A priori, não se vê, qualquer empecilho para acesso livre ao sistema educacional pela minoria que professam a santificação do sábado por convicção religiosa. Os obstáculos são encontrados, contudo, ao serem analisadas as escolhas do legislador e as decisões judiciais, bem como as decisões puramente administrativas de oportunidade e conveniência[20], o que se fará nos capítulos seguintes.
Nesse ponto, não se pode esquecer que o ser humano, ainda que revestido de um cargo público, não se retira da sociedade e de suas raízes culturais nem por um momento, recebendo, direta e indiretamente, influências do seu cotidiano para as medidas a serem adotadas em prol da coisa pública e do desejado bem-estar social. É por isso que um cidadão, exercente de uma função perante o Estado-Legislador e o Estado-Administração, quando se deparada com situações rotineiras, como o calendário anual, tende a pensar no coletivo de forma homogênea e prática, estabelecendo aquilo que é usual, alcançando a maioria interessada, e, aqueles que não se enquadrassem precisariam, “obviamente”, se adequar às exigências soberanas do Estado, justificando-se na isonomia pura, simples, abstrata e formal de todos perante a lei. Entretanto, como será averiguado, tal pensamento, perpetuado no cotidiano da vida pública, não parece ser o mais acertado, porque a problematização envolvida não é pura, simples, abstrata e formal, tendo variados elementos que não podem ser descartados injustificadamente, ganhando ênfase o direito fundamental da liberdade de culto.

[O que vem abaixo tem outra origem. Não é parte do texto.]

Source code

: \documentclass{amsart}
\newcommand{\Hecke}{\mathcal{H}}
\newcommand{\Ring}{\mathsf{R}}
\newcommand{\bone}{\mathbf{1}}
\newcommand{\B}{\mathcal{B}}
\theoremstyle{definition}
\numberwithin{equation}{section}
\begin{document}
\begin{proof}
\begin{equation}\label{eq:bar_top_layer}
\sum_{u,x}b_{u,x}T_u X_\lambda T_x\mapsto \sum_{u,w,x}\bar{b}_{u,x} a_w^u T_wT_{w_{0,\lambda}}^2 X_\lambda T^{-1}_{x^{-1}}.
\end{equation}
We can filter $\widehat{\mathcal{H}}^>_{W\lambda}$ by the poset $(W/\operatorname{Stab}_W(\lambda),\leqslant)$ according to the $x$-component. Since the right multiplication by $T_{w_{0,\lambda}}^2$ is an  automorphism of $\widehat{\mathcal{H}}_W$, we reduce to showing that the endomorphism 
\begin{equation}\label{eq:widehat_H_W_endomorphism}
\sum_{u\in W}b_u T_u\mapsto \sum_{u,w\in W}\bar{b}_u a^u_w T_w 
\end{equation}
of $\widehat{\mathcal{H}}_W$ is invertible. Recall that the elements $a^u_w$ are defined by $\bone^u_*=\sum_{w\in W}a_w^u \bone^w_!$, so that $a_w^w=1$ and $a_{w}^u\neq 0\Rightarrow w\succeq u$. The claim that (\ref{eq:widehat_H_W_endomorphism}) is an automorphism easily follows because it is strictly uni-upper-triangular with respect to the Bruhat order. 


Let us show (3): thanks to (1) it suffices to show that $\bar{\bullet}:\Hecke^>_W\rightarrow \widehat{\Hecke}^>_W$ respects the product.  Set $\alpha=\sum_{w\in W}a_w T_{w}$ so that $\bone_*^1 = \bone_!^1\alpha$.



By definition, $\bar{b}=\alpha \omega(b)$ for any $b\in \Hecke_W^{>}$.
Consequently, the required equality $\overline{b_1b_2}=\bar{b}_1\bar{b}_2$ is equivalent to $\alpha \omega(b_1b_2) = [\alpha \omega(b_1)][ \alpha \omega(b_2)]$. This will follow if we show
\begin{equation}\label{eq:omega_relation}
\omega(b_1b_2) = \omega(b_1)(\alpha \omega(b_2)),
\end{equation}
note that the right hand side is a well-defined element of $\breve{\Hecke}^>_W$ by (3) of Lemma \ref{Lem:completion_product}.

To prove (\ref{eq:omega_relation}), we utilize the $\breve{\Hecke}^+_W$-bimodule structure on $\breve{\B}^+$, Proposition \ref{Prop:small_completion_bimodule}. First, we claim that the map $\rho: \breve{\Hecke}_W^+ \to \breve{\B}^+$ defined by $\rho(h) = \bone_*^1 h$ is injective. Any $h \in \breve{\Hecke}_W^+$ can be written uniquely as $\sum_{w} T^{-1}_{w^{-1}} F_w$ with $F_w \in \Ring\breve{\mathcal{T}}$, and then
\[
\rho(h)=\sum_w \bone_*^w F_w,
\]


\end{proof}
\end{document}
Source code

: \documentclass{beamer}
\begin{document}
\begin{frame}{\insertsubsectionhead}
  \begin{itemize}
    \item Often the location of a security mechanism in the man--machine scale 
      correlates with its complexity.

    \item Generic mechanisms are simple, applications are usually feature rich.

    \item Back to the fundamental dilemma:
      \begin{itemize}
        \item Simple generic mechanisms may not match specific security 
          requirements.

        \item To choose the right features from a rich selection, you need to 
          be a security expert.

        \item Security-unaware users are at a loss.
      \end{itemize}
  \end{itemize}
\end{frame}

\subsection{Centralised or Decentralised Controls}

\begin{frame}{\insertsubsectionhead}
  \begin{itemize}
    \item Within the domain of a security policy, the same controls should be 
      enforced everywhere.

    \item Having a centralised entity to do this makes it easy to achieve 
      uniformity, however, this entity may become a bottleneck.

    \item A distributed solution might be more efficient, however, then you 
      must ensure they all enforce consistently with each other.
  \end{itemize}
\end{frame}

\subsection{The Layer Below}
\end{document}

Ao desprezar a complexidade do tema da educação em uma sociedade plural e diversa, não há como definir medidas tão importantes para a futuro de milhares de crianças e jovens de forma racional e justa. É necessário apurado estudo dos núcleos envolvidos e, em cumprimento dos deveres legais e constitucionais, assegurar máxima participação e acesso de todos, independente de sua situação social. Desrespeitar isso é diminuir aquilo que foi estabelecido como ordem suprema, que são os direitos fundamentais, e deslegitimar a construção de um Estado Democrático de Direito o mais próximo da realidade da sociedade em que esteja inserido.
A luta pelo Direito de todos está presente no cenário nacional e internacional e deve ser ponderada com a lógica-argumentativa, nas tentativas de harmonia com o próprio Direito e suas limitações. A lei, a doutrina e a jurisprudência são fontes de como estão sendo solucionados os conflitos e de quais as melhores opções para uma questão real, qual seja, a de estudantes que não frequentam aulas aos sábados em virtude de crença.